Abstract Spinosad (a mixture of spinosyns A and D) is a macrocyclic lactone green bioinsecticide produced by Saccharopolyspora spinosa . It is known for its high efficiency, low toxicity, and broad‐spectrum activity. Although numerous strategies have been employed to enhance spinosad production, intricate regulation of secondary metabolism and inefficient genetic manipulation impede systematic and comprehensive metabolic engineering in this spinosad‐producing strain. In this study, a genome‐scale metabolic model (GEM) for Sa. spinosa NHF132 is developed to dissect the intricate secondary metabolic pathways of spinosad biosynthesis, analyzing interactions among precursors, key enzymes, and competing or bypass pathways.
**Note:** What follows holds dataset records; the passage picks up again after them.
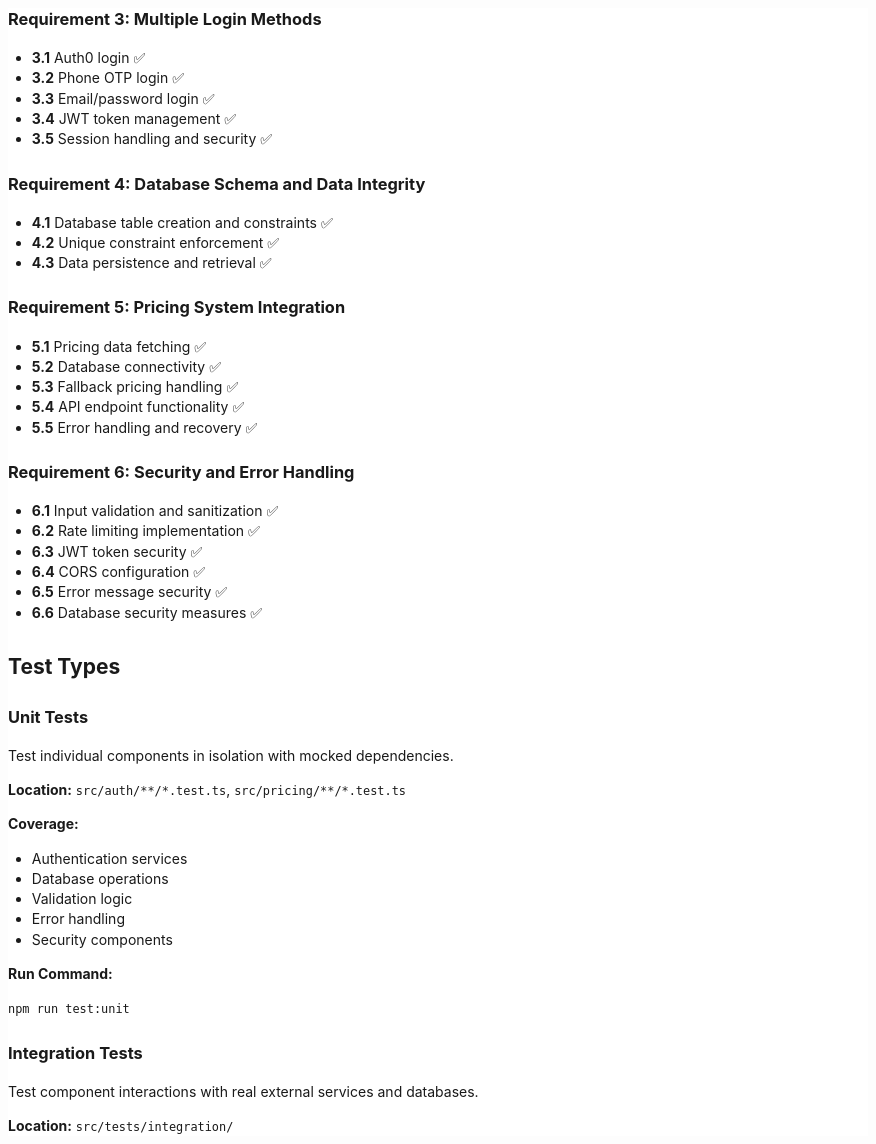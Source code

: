 ### Requirement 3: Multiple Login Methods
- **3.1** Auth0 login ✅
- **3.2** Phone OTP login ✅
- **3.3** Email/password login ✅
- **3.4** JWT token management ✅
- **3.5** Session handling and security ✅

### Requirement 4: Database Schema and Data Integrity
- **4.1** Database table creation and constraints ✅
- **4.2** Unique constraint enforcement ✅
- **4.3** Data persistence and retrieval ✅

### Requirement 5: Pricing System Integration
- **5.1** Pricing data fetching ✅
- **5.2** Database connectivity ✅
- **5.3** Fallback pricing handling ✅
- **5.4** API endpoint functionality ✅
- **5.5** Error handling and recovery ✅

### Requirement 6: Security and Error Handling
- **6.1** Input validation and sanitization ✅
- **6.2** Rate limiting implementation ✅
- **6.3** JWT token security ✅
- **6.4** CORS configuration ✅
- **6.5** Error message security ✅
- **6.6** Database security measures ✅

## Test Types

### Unit Tests
Test individual components in isolation with mocked dependencies.

**Location:** `src/auth/**/*.test.ts`, `src/pricing/**/*.test.ts`

**Coverage:**
- Authentication services
- Database operations
- Validation logic
- Error handling
- Security components

**Run Command:**
```bash
npm run test:unit
```

### Integration Tests
Test component interactions with real external services and databases.

**Location:** `src/tests/integration/`
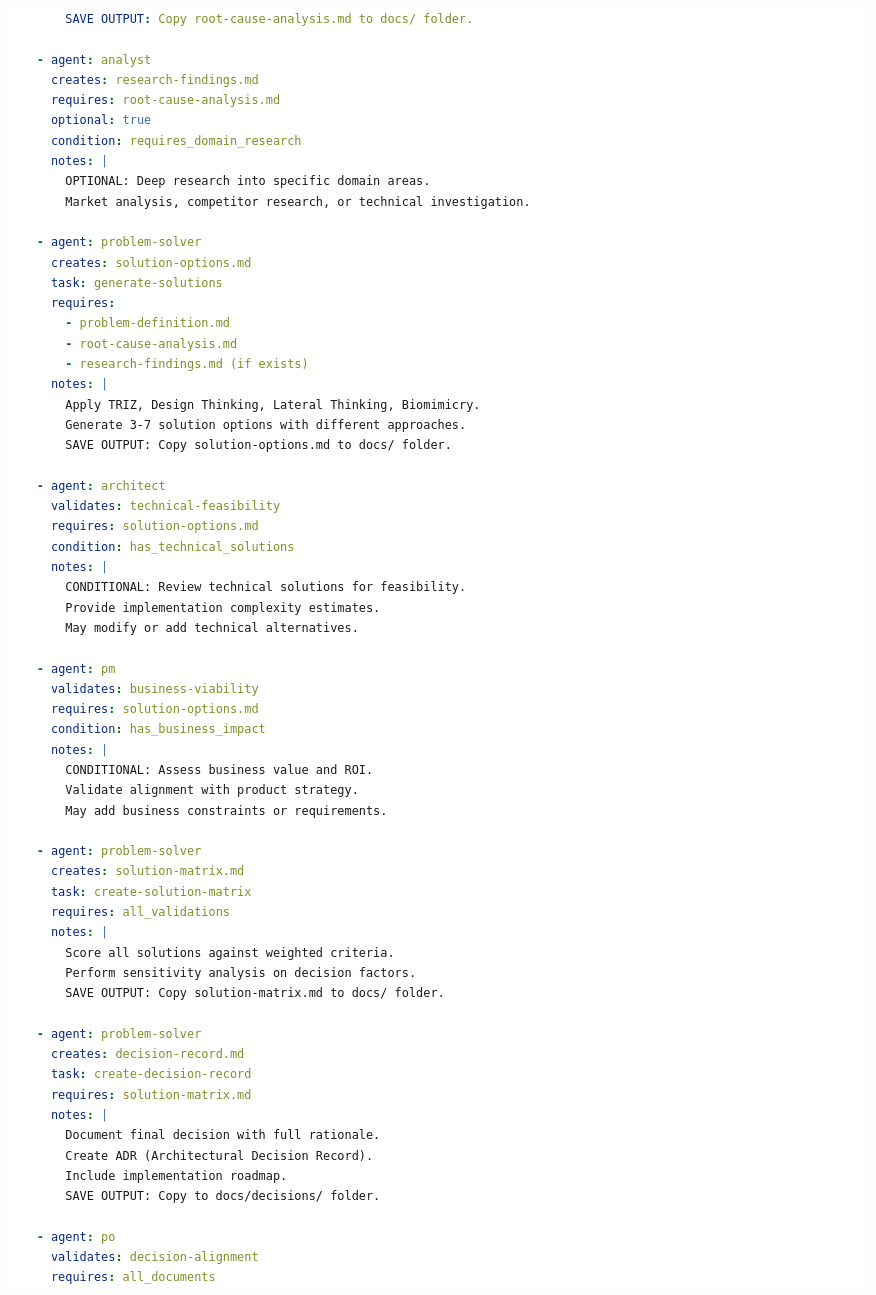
 ```yaml
        SAVE OUTPUT: Copy root-cause-analysis.md to docs/ folder.

    - agent: analyst
      creates: research-findings.md
      requires: root-cause-analysis.md
      optional: true
      condition: requires_domain_research
      notes: |
        OPTIONAL: Deep research into specific domain areas.
        Market analysis, competitor research, or technical investigation.

    - agent: problem-solver
      creates: solution-options.md
      task: generate-solutions
      requires:
        - problem-definition.md
        - root-cause-analysis.md
        - research-findings.md (if exists)
      notes: |
        Apply TRIZ, Design Thinking, Lateral Thinking, Biomimicry.
        Generate 3-7 solution options with different approaches.
        SAVE OUTPUT: Copy solution-options.md to docs/ folder.

    - agent: architect
      validates: technical-feasibility
      requires: solution-options.md
      condition: has_technical_solutions
      notes: |
        CONDITIONAL: Review technical solutions for feasibility.
        Provide implementation complexity estimates.
        May modify or add technical alternatives.

    - agent: pm
      validates: business-viability
      requires: solution-options.md
      condition: has_business_impact
      notes: |
        CONDITIONAL: Assess business value and ROI.
        Validate alignment with product strategy.
        May add business constraints or requirements.

    - agent: problem-solver
      creates: solution-matrix.md
      task: create-solution-matrix
      requires: all_validations
      notes: |
        Score all solutions against weighted criteria.
        Perform sensitivity analysis on decision factors.
        SAVE OUTPUT: Copy solution-matrix.md to docs/ folder.

    - agent: problem-solver
      creates: decision-record.md
      task: create-decision-record
      requires: solution-matrix.md
      notes: |
        Document final decision with full rationale.
        Create ADR (Architectural Decision Record).
        Include implementation roadmap.
        SAVE OUTPUT: Copy to docs/decisions/ folder.

    - agent: po
      validates: decision-alignment
      requires: all_documents
```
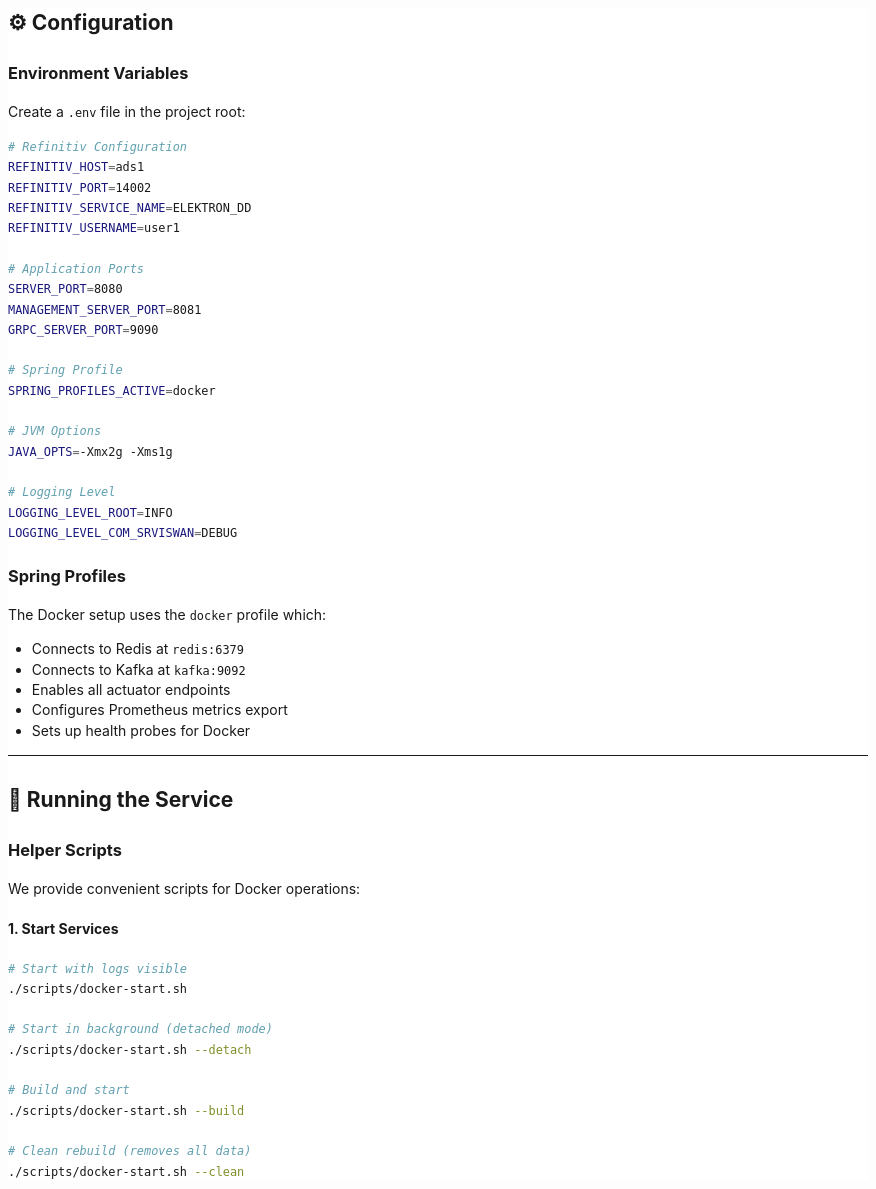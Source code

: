
## ⚙️ **Configuration**

### **Environment Variables**

Create a `.env` file in the project root:

```bash
# Refinitiv Configuration
REFINITIV_HOST=ads1
REFINITIV_PORT=14002
REFINITIV_SERVICE_NAME=ELEKTRON_DD
REFINITIV_USERNAME=user1

# Application Ports
SERVER_PORT=8080
MANAGEMENT_SERVER_PORT=8081
GRPC_SERVER_PORT=9090

# Spring Profile
SPRING_PROFILES_ACTIVE=docker

# JVM Options
JAVA_OPTS=-Xmx2g -Xms1g

# Logging Level
LOGGING_LEVEL_ROOT=INFO
LOGGING_LEVEL_COM_SRVISWAN=DEBUG
```

### **Spring Profiles**

The Docker setup uses the `docker` profile which:
- Connects to Redis at `redis:6379`
- Connects to Kafka at `kafka:9092`
- Enables all actuator endpoints
- Configures Prometheus metrics export
- Sets up health probes for Docker

---

## 🎯 **Running the Service**

### **Helper Scripts**

We provide convenient scripts for Docker operations:

#### **1. Start Services**
```bash
# Start with logs visible
./scripts/docker-start.sh

# Start in background (detached mode)
./scripts/docker-start.sh --detach

# Build and start
./scripts/docker-start.sh --build

# Clean rebuild (removes all data)
./scripts/docker-start.sh --clean
```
Guided by the model, the impact of rhamnose precursor overexpression, gene cluster amplification, short‐chain acyl‐CoA enhancement, and chassis optimization on spinosad production is systematically evaluated. By integrating these metabolic engineering strategies, engineered strain NHF132‐BAC‐ SP43 ‐NCM achieved a spinosad titer of 1816.8 mg L −1 , a 553.3% increase over the starting strain, with substantial improvements in yield and product proportion. The model‐driven framework for metabolic engineering of complex secondary metabolites in actinomycetes substantially increased spinosad production and offered valuable insights for other complex natural products.